Ruta de la Seda más allá de los oasis

La lectura histórica de fondo es igual de potente: durante mucho tiempo, el relato dominante ha pintado a las comunidades pastoriles de Asia Central como dependientes de ciudades “sedentarias” en las tierras bajas. Tugunbulak (y el cercano Tashbulak, mucho menor) empuja en dirección contraria: las montañas no serían solo un obstáculo en los mapas de la Ruta de la Seda, sino un espacio productivo con hubs propios, donde circulaban animales, minerales, tecnología y también creencias —con el caso de Tashbulak destacando por su gran cementerio, interpretado como una señal temprana de islamización en la zona.

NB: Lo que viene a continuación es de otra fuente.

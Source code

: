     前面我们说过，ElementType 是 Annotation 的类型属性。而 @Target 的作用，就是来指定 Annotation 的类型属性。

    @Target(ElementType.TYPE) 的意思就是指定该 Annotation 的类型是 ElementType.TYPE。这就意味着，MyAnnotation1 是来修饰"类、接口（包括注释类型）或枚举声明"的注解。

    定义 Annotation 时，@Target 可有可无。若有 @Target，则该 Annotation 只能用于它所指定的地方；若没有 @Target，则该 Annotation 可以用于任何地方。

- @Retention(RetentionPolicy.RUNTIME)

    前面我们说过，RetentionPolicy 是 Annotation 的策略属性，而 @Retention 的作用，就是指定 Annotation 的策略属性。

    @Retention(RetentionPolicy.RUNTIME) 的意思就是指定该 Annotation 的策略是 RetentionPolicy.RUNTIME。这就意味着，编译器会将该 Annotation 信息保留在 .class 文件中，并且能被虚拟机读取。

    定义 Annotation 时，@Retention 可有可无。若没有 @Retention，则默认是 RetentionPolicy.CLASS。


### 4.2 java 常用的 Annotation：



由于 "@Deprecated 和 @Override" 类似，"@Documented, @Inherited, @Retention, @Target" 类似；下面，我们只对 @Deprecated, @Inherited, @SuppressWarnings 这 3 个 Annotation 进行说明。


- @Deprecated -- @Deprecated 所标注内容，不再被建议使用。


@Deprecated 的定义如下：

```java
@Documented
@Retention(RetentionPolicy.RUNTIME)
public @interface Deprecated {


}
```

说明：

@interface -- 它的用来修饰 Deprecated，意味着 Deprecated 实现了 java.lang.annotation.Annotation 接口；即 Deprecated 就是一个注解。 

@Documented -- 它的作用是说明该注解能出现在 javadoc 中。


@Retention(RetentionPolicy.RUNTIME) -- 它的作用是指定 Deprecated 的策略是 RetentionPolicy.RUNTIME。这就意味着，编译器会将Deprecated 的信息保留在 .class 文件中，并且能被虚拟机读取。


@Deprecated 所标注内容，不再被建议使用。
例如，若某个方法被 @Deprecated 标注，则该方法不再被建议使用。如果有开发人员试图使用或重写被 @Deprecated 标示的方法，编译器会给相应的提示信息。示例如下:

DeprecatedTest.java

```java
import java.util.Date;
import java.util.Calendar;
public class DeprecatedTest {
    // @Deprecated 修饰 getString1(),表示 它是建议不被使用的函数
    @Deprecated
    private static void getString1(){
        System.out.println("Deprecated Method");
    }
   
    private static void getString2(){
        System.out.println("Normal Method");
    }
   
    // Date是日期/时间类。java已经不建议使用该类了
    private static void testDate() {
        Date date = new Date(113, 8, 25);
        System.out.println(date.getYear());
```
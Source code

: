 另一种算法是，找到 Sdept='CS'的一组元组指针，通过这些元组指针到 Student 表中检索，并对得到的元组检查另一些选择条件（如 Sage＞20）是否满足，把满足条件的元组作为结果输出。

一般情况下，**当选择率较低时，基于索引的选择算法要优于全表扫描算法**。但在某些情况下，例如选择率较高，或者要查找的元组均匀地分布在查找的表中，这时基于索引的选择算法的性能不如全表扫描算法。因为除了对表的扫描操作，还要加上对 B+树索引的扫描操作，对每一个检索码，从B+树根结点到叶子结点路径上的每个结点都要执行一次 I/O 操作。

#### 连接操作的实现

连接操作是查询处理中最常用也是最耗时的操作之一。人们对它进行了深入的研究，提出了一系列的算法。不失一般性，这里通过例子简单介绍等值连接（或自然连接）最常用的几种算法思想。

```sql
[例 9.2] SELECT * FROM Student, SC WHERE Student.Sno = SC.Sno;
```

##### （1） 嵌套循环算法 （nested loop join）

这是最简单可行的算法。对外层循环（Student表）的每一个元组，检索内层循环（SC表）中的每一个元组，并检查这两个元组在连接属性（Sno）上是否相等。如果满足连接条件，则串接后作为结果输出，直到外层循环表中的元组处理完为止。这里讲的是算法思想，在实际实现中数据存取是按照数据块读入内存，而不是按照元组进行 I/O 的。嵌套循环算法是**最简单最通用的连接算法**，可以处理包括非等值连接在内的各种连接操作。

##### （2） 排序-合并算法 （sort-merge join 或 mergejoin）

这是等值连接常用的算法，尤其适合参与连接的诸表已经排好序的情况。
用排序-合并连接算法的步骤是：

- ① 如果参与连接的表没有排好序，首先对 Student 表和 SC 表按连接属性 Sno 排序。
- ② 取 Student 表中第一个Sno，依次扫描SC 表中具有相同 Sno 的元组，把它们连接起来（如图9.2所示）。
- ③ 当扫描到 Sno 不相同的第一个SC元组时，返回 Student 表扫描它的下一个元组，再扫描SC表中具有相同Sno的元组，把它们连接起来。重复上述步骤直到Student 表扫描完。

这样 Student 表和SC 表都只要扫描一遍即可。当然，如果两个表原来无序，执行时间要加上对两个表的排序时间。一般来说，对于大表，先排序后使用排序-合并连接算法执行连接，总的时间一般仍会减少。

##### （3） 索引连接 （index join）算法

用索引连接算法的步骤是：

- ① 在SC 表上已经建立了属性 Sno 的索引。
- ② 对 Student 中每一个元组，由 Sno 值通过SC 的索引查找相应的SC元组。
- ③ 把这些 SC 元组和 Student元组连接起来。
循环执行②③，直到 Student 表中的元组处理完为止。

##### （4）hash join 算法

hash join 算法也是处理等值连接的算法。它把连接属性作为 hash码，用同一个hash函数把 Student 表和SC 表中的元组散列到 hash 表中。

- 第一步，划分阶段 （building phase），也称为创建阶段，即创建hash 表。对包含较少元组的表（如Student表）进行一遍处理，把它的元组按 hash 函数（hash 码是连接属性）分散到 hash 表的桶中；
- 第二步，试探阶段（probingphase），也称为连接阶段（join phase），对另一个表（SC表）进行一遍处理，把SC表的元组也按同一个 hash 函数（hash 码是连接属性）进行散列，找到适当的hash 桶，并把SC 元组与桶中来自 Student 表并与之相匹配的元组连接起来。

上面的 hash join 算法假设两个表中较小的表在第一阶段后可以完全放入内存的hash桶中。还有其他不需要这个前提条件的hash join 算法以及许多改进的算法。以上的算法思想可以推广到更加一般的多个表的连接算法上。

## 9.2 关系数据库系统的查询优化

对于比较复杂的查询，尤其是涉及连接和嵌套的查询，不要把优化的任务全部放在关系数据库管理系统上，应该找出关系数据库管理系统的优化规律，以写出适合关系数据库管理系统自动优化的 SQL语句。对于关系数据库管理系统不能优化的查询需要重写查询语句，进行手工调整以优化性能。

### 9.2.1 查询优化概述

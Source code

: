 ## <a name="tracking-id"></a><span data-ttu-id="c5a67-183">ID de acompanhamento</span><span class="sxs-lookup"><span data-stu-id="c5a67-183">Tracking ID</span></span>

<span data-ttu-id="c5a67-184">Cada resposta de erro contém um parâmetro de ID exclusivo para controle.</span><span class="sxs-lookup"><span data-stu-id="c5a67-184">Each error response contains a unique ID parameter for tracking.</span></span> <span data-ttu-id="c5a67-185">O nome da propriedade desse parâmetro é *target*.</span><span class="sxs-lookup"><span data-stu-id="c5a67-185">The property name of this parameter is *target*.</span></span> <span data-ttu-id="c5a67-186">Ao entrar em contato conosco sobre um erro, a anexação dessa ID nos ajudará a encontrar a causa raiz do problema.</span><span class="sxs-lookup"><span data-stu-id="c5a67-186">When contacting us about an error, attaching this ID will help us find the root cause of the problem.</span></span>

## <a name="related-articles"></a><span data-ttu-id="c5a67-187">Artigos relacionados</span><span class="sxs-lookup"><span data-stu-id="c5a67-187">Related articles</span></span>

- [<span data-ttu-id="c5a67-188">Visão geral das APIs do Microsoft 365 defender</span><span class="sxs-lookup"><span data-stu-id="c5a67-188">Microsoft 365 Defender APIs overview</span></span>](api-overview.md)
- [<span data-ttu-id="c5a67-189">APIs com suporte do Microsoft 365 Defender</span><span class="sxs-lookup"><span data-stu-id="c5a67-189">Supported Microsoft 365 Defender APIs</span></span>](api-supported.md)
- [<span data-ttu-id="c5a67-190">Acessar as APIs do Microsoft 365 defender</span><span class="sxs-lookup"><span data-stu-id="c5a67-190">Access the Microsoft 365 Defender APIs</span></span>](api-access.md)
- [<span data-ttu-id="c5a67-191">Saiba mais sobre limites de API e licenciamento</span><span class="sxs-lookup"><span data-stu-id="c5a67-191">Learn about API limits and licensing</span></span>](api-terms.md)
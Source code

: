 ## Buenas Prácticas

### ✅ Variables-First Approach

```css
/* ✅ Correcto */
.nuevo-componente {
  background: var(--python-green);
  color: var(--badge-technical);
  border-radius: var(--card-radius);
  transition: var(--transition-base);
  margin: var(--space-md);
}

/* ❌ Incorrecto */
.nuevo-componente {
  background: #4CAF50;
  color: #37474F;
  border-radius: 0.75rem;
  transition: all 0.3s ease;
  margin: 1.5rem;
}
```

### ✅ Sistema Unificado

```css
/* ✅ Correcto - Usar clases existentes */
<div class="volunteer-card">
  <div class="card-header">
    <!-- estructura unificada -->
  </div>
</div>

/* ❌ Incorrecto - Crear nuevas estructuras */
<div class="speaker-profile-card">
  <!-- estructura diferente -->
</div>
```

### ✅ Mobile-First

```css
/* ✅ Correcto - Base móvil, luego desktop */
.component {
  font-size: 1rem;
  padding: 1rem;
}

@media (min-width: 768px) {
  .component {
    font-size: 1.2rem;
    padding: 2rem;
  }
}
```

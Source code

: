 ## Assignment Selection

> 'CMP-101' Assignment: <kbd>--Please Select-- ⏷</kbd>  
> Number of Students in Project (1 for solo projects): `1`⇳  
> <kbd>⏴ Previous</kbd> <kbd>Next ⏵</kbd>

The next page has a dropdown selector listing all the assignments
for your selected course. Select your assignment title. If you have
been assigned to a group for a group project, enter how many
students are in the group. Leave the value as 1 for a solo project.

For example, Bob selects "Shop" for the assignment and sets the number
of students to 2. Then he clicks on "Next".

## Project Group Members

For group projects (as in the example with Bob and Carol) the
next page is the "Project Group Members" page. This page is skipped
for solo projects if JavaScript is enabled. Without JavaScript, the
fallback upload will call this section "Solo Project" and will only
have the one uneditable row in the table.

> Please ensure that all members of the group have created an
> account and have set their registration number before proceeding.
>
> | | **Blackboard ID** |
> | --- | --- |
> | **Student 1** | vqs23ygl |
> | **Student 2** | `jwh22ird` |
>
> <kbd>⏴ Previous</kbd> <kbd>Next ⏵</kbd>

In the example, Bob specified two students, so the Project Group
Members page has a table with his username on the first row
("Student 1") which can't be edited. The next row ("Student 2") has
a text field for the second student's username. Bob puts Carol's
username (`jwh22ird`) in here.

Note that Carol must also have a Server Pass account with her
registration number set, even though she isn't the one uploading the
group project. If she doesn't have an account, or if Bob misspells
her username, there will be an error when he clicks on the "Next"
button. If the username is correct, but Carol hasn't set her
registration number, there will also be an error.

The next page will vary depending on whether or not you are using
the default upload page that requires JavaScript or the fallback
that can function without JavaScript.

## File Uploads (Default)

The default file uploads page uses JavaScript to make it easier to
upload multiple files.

Los directores de la excavación sostienen que Tugunbulak podría encajar con Marsmanda, una ciudad de montaña mencionada en textos árabes del siglo X y famosa por su hierro, hasta ahora sin localización segura. Si esa identificación se consolida, el hallazgo no solo rellena un hueco en el mapa, sino que añade contexto a su final: dataciones y lecturas recientes sitúan el declive en la primera mitad del siglo XI, en un cóctel probable de tensiones políticas y presión ambiental ligada a recursos (incluida la demanda de combustible para la metalurgia).